- [Required work]:
Write out the entries below exactly, from the first line to the one with "2. [Download the", both ends included.

==========

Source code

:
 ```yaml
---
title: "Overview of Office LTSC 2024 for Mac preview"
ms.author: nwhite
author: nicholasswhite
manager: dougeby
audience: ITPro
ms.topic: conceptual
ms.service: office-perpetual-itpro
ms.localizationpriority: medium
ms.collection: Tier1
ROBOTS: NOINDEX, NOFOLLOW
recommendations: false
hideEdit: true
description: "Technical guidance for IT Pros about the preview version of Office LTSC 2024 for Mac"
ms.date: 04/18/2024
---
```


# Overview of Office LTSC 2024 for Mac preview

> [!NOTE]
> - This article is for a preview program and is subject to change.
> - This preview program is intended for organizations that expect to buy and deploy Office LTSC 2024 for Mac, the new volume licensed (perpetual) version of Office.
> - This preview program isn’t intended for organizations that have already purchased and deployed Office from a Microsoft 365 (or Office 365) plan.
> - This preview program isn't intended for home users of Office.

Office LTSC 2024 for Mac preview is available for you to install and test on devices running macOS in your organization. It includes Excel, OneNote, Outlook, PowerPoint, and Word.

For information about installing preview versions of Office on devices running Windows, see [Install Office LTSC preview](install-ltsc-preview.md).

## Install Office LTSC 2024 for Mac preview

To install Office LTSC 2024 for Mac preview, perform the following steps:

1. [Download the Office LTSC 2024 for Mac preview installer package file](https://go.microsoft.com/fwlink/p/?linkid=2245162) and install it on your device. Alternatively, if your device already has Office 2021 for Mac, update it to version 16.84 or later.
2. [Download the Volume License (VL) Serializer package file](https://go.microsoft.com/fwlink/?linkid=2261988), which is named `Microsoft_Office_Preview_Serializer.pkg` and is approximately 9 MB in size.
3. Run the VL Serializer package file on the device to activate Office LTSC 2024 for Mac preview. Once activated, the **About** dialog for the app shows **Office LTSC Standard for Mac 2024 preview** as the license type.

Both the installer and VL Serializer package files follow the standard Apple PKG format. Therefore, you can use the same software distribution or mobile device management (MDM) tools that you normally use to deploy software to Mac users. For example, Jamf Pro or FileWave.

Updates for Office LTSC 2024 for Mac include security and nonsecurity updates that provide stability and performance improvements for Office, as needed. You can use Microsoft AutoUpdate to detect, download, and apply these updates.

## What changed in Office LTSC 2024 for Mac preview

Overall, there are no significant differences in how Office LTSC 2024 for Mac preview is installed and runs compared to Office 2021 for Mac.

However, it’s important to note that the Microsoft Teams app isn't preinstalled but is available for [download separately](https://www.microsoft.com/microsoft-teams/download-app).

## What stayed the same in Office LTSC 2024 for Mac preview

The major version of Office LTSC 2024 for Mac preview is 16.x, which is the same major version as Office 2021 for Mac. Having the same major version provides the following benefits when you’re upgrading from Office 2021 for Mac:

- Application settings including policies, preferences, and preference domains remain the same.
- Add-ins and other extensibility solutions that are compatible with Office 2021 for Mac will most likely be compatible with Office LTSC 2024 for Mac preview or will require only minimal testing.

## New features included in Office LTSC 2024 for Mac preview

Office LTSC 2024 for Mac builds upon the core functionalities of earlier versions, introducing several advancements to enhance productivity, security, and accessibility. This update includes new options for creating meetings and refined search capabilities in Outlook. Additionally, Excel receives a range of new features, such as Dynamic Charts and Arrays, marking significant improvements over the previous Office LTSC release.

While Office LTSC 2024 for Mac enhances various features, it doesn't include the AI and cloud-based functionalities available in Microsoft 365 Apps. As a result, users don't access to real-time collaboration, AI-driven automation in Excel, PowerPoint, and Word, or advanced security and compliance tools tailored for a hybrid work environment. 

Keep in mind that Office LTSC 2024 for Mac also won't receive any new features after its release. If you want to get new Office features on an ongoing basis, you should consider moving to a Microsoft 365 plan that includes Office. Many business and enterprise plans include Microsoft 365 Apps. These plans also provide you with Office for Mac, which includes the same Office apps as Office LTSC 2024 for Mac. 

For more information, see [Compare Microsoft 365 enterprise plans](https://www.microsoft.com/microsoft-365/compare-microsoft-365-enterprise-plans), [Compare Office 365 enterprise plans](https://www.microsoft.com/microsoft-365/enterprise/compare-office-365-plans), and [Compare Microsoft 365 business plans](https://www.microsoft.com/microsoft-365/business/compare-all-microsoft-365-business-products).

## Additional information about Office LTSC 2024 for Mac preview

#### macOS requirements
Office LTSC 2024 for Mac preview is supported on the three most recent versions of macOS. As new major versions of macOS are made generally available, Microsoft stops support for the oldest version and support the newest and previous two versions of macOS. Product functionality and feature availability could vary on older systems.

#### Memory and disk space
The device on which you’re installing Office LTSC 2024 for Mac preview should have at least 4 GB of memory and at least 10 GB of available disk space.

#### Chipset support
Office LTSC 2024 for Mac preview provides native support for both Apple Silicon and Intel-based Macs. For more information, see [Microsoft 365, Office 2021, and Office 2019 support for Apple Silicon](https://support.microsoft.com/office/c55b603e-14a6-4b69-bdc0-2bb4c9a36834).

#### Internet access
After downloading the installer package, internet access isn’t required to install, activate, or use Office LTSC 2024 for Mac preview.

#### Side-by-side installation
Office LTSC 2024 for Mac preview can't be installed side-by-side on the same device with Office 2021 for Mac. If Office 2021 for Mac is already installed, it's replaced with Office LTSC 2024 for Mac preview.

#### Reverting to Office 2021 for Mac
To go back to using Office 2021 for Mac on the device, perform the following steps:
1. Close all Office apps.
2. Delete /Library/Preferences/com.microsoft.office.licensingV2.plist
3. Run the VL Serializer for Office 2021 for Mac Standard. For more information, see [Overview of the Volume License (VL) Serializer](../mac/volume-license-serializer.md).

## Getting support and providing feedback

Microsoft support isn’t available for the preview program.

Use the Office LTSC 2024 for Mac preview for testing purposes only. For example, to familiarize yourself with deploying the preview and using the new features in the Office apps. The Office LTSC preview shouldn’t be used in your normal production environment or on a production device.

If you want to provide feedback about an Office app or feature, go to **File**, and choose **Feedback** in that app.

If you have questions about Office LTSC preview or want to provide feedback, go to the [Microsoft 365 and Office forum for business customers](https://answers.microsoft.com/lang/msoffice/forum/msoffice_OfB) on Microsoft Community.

==========

- [Answer area]:
Source code

:
 ```yaml
---
title: "Overview of Office LTSC 2024 for Mac preview"
ms.author: nwhite
author: nicholasswhite
manager: dougeby
audience: ITPro
ms.topic: conceptual
ms.service: office-perpetual-itpro
ms.localizationpriority: medium
ms.collection: Tier1
ROBOTS: NOINDEX, NOFOLLOW
recommendations: false
hideEdit: true
description: "Technical guidance for IT Pros about the preview version of Office LTSC 2024 for Mac"
ms.date: 04/18/2024
---
```


# Overview of Office LTSC 2024 for Mac preview

> [!NOTE]
> - This article is for a preview program and is subject to change.
> - This preview program is intended for organizations that expect to buy and deploy Office LTSC 2024 for Mac, the new volume licensed (perpetual) version of Office.
> - This preview program isn’t intended for organizations that have already purchased and deployed Office from a Microsoft 365 (or Office 365) plan.
> - This preview program isn't intended for home users of Office.

Office LTSC 2024 for Mac preview is available for you to install and test on devices running macOS in your organization. It includes Excel, OneNote, Outlook, PowerPoint, and Word.

For information about installing preview versions of Office on devices running Windows, see [Install Office LTSC preview](install-ltsc-preview.md).

## Install Office LTSC 2024 for Mac preview

To install Office LTSC 2024 for Mac preview, perform the following steps:

1. [Download the Office LTSC 2024 for Mac preview installer package file](https://go.microsoft.com/fwlink/p/?linkid=2245162) and install it on your device. Alternatively, if your device already has Office 2021 for Mac, update it to version 16.84 or later.
2. [Download the Volume License (VL) Serializer package file](https://go.microsoft.com/fwlink/?linkid=2261988), which is named `Microsoft_Office_Preview_Serializer.pkg` and is approximately 9 MB in size.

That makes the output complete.